- **What this task involves**: What lines of the material below hold the string "event"? Copy them out.

- **Provided data**:

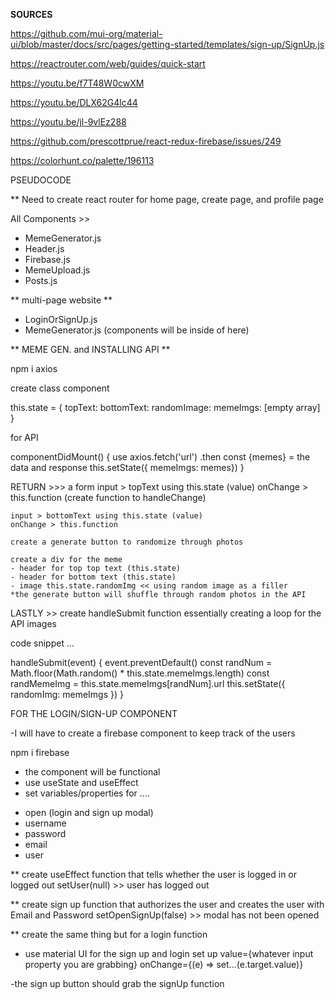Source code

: **SOURCES**

https://github.com/mui-org/material-ui/blob/master/docs/src/pages/getting-started/templates/sign-up/SignUp.js

https://reactrouter.com/web/guides/quick-start

https://youtu.be/f7T48W0cwXM

https://youtu.be/DLX62G4lc44

https://youtu.be/jl-9vlEz288

https://github.com/prescottprue/react-redux-firebase/issues/249

https://colorhunt.co/palette/196113

PSEUDOCODE 

** Need to create react router for home page, create page, and profile page

All Components >>

- MemeGenerator.js
- Header.js
- Firebase.js 
- MemeUpload.js
- Posts.js

** multi-page website **
- LoginOrSignUp.js
- MemeGenerator.js
(components will be inside of here)

** MEME GEN. and INSTALLING API **

npm i axios

create class component

this.state = {
    topText: 
    bottomText:
    randomImage:
    memeImgs: [empty array]
}

for API

componentDidMount() {
    use axios.fetch('url')
    .then
    const {memes} = the data and response
    this.setState({ memeImgs: memes})
}

RETURN >>>
    a form 
    input > topText using this.state (value)
    onChange > this.function (create function to handleChange)

    input > bottomText using this.state (value)
    onChange > this.function

    create a generate button to randomize through photos

    create a div for the meme
    - header for top top text (this.state)
    - header for bottom text (this.state)
    - image this.state.randomImg << using random image as a filler
    *the generate button will shuffle through random photos in the API


LASTLY >>
 create handleSubmit function
 essentially creating a loop for the API images

 code snippet ...

 handleSubmit(event) {
     event.preventDefault()
     const randNum = Math.floor(Math.random() * this.state.memeImgs.length)
     const randMemeImg = this.state.memeImgs[randNum].url
     this.setState({ randomImg: memeImgs })
 }



FOR THE LOGIN/SIGN-UP COMPONENT

-I will have to create a firebase component to keep track of the users

npm i firebase

- the component will be functional
- use useState and useEffect
- set variables/properties for ....
* open (login and sign up modal)
* username
* password
* email
* user

** create useEffect function that tells whether the user is logged in or logged out setUser(null) >> user has logged out 

** create sign up function that authorizes the user and creates the user with Email and Password setOpenSignUp(false) >> modal has not been opened

** create the same thing but for a login function

- use material UI for the sign up and login set up
value={whatever input property you are grabbing}
onChange={(e) => set...(e.target.value)}

-the sign up button should grab the signUp function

- **Your solution**:
 handleSubmit(event) {
     event.preventDefault()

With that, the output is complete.